The biasing means and the major resistance producing means, i.e.
hydraulic cylinder, are each connected to the treadle at positions
which achieve a desirable weighted treadle velocity at the
particular user's weight and stepping speed.
The invention provides a treadle movement which simulates the
natural climbing of steps.
The action of this apparatus may be also regarded as motivational
in nature. More specifically, the user may be motivated by the
machine action to maintain a minimum stepping speed. If the user's
stepping speed is not fast enough, the treadle may drop to an
undesireable lower position based on resistance setting. Lower
speeds result in the user's foot and treadle dropping to a lower
position on each step. Also the user may be motivated to step
before the treadles hit the lowest position and in turn cause a
bump or jar that some could view as undesirable.
As stepping speed is increased, the treadle typically pivots
through a smaller angle, and the lower treadle position during the
cycle is higher. In other words, the treadle pivots to a higher
"low" position at higher stepping speeds. The user is motivated to
maintain a minimum stepping speed to maintain operational comfort.
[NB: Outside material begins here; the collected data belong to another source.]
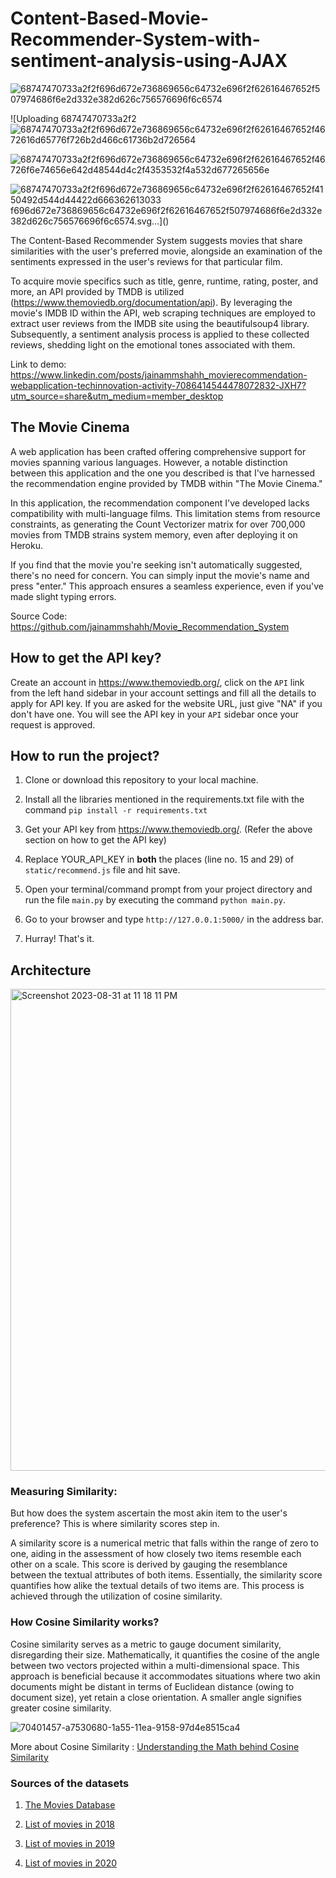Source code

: # Content-Based-Movie-Recommender-System-with-sentiment-analysis-using-AJAX
![68747470733a2f2f696d672e736869656c64732e696f2f62616467652f507974686f6e2d332e382d626c756576696f6c6574](https://github.com/jainammshahh/Movie_Recommendation_System/assets/114266749/5a6e5c5c-8942-4918-aa42-c4c55184401a)

![Uploading 68747470733a2f2![68747470733a2f2f696d672e736869656c64732e696f2f62616467652f4672616d65776f726b2d466c61736b2d726564](https://github.com/jainammshahh/Movie_Recommendation_System/assets/114266749/5b097c68-234e-4f19-8142-a41c033b8ac5)

![68747470733a2f2f696d672e736869656c64732e696f2f62616467652f46726f6e74656e642d48544d4c2f4353532f4a532d677265656e](https://github.com/jainammshahh/Movie_Recommendation_System/assets/114266749/2c3b9361-3182-405f-a4d1-9cf3fe87b770)

![68747470733a2f2f696d672e736869656c64732e696f2f62616467652f4150492d544d44422d666362613033](https://github.com/jainammshahh/Movie_Recommendation_System/assets/114266749/c707bfdb-6ccf-446f-b7f8-d3c15d53b731)
f696d672e736869656c64732e696f2f62616467652f507974686f6e2d332e382d626c756576696f6c6574.svg…]()

The Content-Based Recommender System suggests movies that share similarities with the user's preferred movie, alongside an examination of the sentiments expressed in the user's reviews for that particular film.

To acquire movie specifics such as title, genre, runtime, rating, poster, and more, an API provided by TMDB is utilized (https://www.themoviedb.org/documentation/api). By leveraging the movie's IMDB ID within the API, web scraping techniques are employed to extract user reviews from the IMDB site using the beautifulsoup4 library. Subsequently, a sentiment analysis process is applied to these collected reviews, shedding light on the emotional tones associated with them.

Link to demo: https://www.linkedin.com/posts/jainammshahh_movierecommendation-webapplication-techinnovation-activity-7086414544478072832-JXH7?utm_source=share&utm_medium=member_desktop

## The Movie Cinema

A web application has been crafted offering comprehensive support for movies spanning various languages. However, a notable distinction between this application and the one you described is that I've harnessed the recommendation engine provided by TMDB within "The Movie Cinema."

In this application, the recommendation component I've developed lacks compatibility with multi-language films. This limitation stems from resource constraints, as generating the Count Vectorizer matrix for over 700,000 movies from TMDB strains system memory, even after deploying it on Heroku.

If you find that the movie you're seeking isn't automatically suggested, there's no need for concern. You can simply input the movie's name and press "enter." This approach ensures a seamless experience, even if you've made slight typing errors.

Source Code: https://github.com/jainammshahh/Movie_Recommendation_System



## How to get the API key?

Create an account in https://www.themoviedb.org/, click on the `API` link from the left hand sidebar in your account settings and fill all the details to apply for API key. If you are asked for the website URL, just give "NA" if you don't have one. You will see the API key in your `API` sidebar once your request is approved.

## How to run the project?

1. Clone or download this repository to your local machine.

2. Install all the libraries mentioned in the requirements.txt file with the command `pip install -r requirements.txt`

3. Get your API key from https://www.themoviedb.org/. (Refer the above section on how to get the API key) 

4. Replace YOUR_API_KEY in **both** the places (line no. 15 and 29) of `static/recommend.js` file and hit save.

5. Open your terminal/command prompt from your project directory and run the file `main.py` by executing the command `python main.py`.

6. Go to your browser and type `http://127.0.0.1:5000/` in the address bar.

7. Hurray! That's it.

## Architecture
<img width="771" alt="Screenshot 2023-08-31 at 11 18 11 PM" src="https://github.com/jainammshahh/Movie_Recommendation_System/assets/114266749/a47b6573-fade-448e-bcbb-301aaef534bd">


### Measuring Similarity:

But how does the system ascertain the most akin item to the user's preference? This is where similarity scores step in.

A similarity score is a numerical metric that falls within the range of zero to one, aiding in the assessment of how closely two items resemble each other on a scale. This score is derived by gauging the resemblance between the textual attributes of both items. Essentially, the similarity score quantifies how alike the textual details of two items are. This process is achieved through the utilization of cosine similarity.

### How Cosine Similarity works?

Cosine similarity serves as a metric to gauge document similarity, disregarding their size. Mathematically, it quantifies the cosine of the angle between two vectors projected within a multi-dimensional space. This approach is beneficial because it accommodates situations where two akin documents might be distant in terms of Euclidean distance (owing to document size), yet retain a close orientation. A smaller angle signifies greater cosine similarity.

![70401457-a7530680-1a55-11ea-9158-97d4e8515ca4](https://github.com/jainammshahh/Movie_Recommendation_System/assets/114266749/ab55d273-672a-4c08-b6bd-f337493a75f3)

More about Cosine Similarity : [Understanding the Math behind Cosine Similarity](https://www.machinelearningplus.com/nlp/cosine-similarity/)

### Sources of the datasets

1. [The Movies Database](https://www.kaggle.com/datasets/rounakbanik/the-movies-dataset)  

3. [List of movies in 2018](https://en.wikipedia.org/wiki/List_of_American_films_of_2018)

4. [List of movies in 2019](https://en.wikipedia.org/wiki/List_of_American_films_of_2019)
   
5. [List of movies in 2020](https://en.wikipedia.org/wiki/List_of_American_films_of_2020)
There is no intermediate position at which the user may stop and
rest, as in prior art machines with interconnected treadles.
The biasing means of this invention may be any apparatus which
exerts a unidirectional force to return the treadle to a starting
position. For example, a coil spring may be provided either inside
or outside of the hydraulic cylinder. Alternatively, an elongate
elastomeric member may be used, or a torsion spring may be placed
between the frame and the treadle to bias the treadle to a first
position.
Each treadle has its own hydraulic resistance system and biasing
means. The operation of one treadle does not affect the operation
of the other treadle, each being completely independent of the
other. Thus, a user's operation of one treadle against a resistance
device neither increases nor decreases the effective resistance to
movement of the other treadle, nor does it require the other
treadle to be operated at the same pace. A quick left foot step may
be followed by a slow right foot step, for example.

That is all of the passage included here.